Arabella Goddard
Arabella Goddard was an English pianist.
Early years
She was born and died in France. Her parents, Thomas Goddard, an heir to a Salisbury cutlery firm, and Arabella née Ingles, were part of an English community of expatriates living in Saint-Servan near Saint-Malo, Brittany. She remained very proud of her French background all her life, and spiced her conversation with French phrases.At age six she was sent to Paris to study with Friedrich Kalkbrenner. She was feted as a child prodigy and played for the French royal family and Frédéric Chopin and George Sand. Her family suffered financial distress during the 1848 Revolution and had to return to England; there, Arabella had further lessons with Lucy Anderson and Sigismond Thalberg.
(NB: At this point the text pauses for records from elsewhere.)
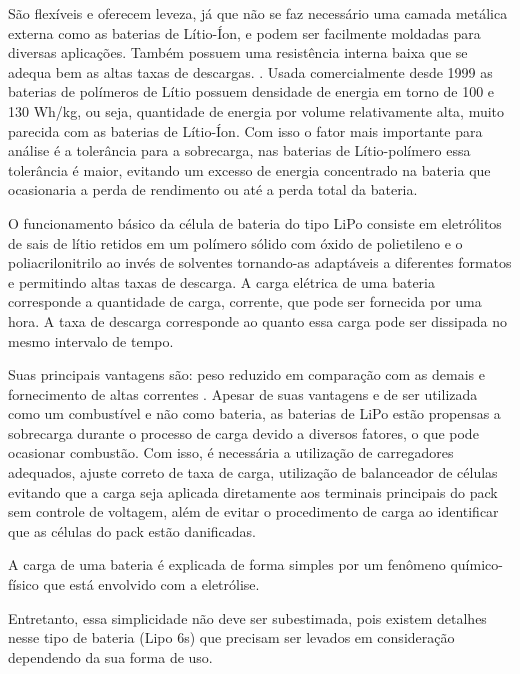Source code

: São flexíveis e oferecem leveza, já que não se faz necessário uma camada metálica externa como as baterias de 
Lítio-Íon, e podem ser facilmente moldadas para diversas aplicações. Também possuem uma resistência interna 
baixa que se adequa bem as altas taxas de descargas. \cite{costa}. Usada comercialmente desde 1999 as baterias 
de polímeros de Lítio possuem densidade de energia em torno de 100 e 130 Wh/kg, ou seja, quantidade de energia 
por volume relativamente alta, muito parecida com as baterias de Lítio-Íon. Com isso o fator mais importante para
análise é a tolerância para a sobrecarga, nas baterias de Lítio-polímero essa tolerância é maior, evitando um 
excesso de energia concentrado na bateria que ocasionaria a perda de rendimento ou até a perda total da bateria.
\cite{costa}


O funcionamento básico da célula de bateria do tipo LiPo consiste em eletrólitos de sais de lítio retidos
em um polímero sólido com óxido de polietileno e o poliacrilonitrilo ao invés de solventes tornando-as
adaptáveis a diferentes formatos e permitindo altas taxas de descarga. A carga elétrica de uma bateria
corresponde a quantidade de carga, corrente, que pode ser fornecida por uma hora. 
A taxa de descarga corresponde ao quanto essa carga pode ser dissipada no mesmo intervalo de tempo. \cite{gibbs}

Suas principais vantagens são: peso reduzido em comparação com as demais e fornecimento de altas correntes 
\cite{pinto}. Apesar de suas vantagens e de ser utilizada como um combustível e não como bateria,
as baterias de LiPo estão propensas a sobrecarga durante o processo de carga devido a diversos fatores, 
o que pode ocasionar combustão. Com isso, é necessária a utilização de carregadores adequados, ajuste correto 
de taxa de carga, utilização de balanceador de células evitando que a carga seja aplicada diretamente aos 
terminais principais do pack sem controle de voltagem, além de evitar o procedimento de carga ao identificar 
que as células do pack estão danificadas. \cite{gibbs}


A carga de uma bateria é explicada de forma simples por um fenômeno químico-físico que está envolvido com a eletrólise. \cite{gibbs}

Entretanto, essa simplicidade não deve ser subestimada, pois existem detalhes nesse tipo de bateria (Lipo 6s) que precisam ser levados em consideração dependendo da sua forma de uso.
She first appeared in public in 1850, under the conductor Michael William Balfe, at a Grand National Concert at Her Majesty's Theatre.
Thalberg sent her to be tutored by James William Davison, the chief music critic for The Times. She made her formal debut on 14 April 1853, playing Beethoven's "Hammerklavier" Sonata, the first time the work had been performed in England. She spent 1854 and 1855 in Germany and Italy. She played at a concert at the Leipzig Gewandhaus and was very favourably received by the German critics.
She was one of the first pianists to play recitals from memory, although her concerto appearances were with the score in front.
Career
Goddard returned to England and gave concerts with the Philharmonic Society at the Crystal Palace and at the Monday Popular Concerts. In 1857 and 1858 she played all the late Beethoven sonatas in London, most of which were still complete novelties to her audiences, and many other works.In 1859 she married her mentor J. W. Davison. She was 23, he 46. In 1871 she was in the first group of recipients of the Gold Medal of the Royal Philharmonic Society.
From 1873 to 1876 she conducted a major tour, organised by Robert Sparrow Smythe, of the United States, Canada, Australia, New Zealand, India, Shanghai, Hong Kong, Singapore and Java. In America, the critics were less impressed by her playing of romantic music, but liked her classical playing. This may have been due to Davison's influence on her: he did not approve of any composers after Mendelssohn.In spite of this, Goddard performed works by Emma Macfarren, Anna Caroline Oury, and Jane Roeckel. In June 1874, while returning to Townsville, Queensland, from Java, her ship, the RMS Flintshire, ran aground on to the Great Barrier Reef off Townsville, and she had to spend a night in an open boat in torrential rain with the trapeze artist Charles Blondin, who was also arriving for an Australian tour. In October 1875, she appeared in New York City with Thérèse Tietjens.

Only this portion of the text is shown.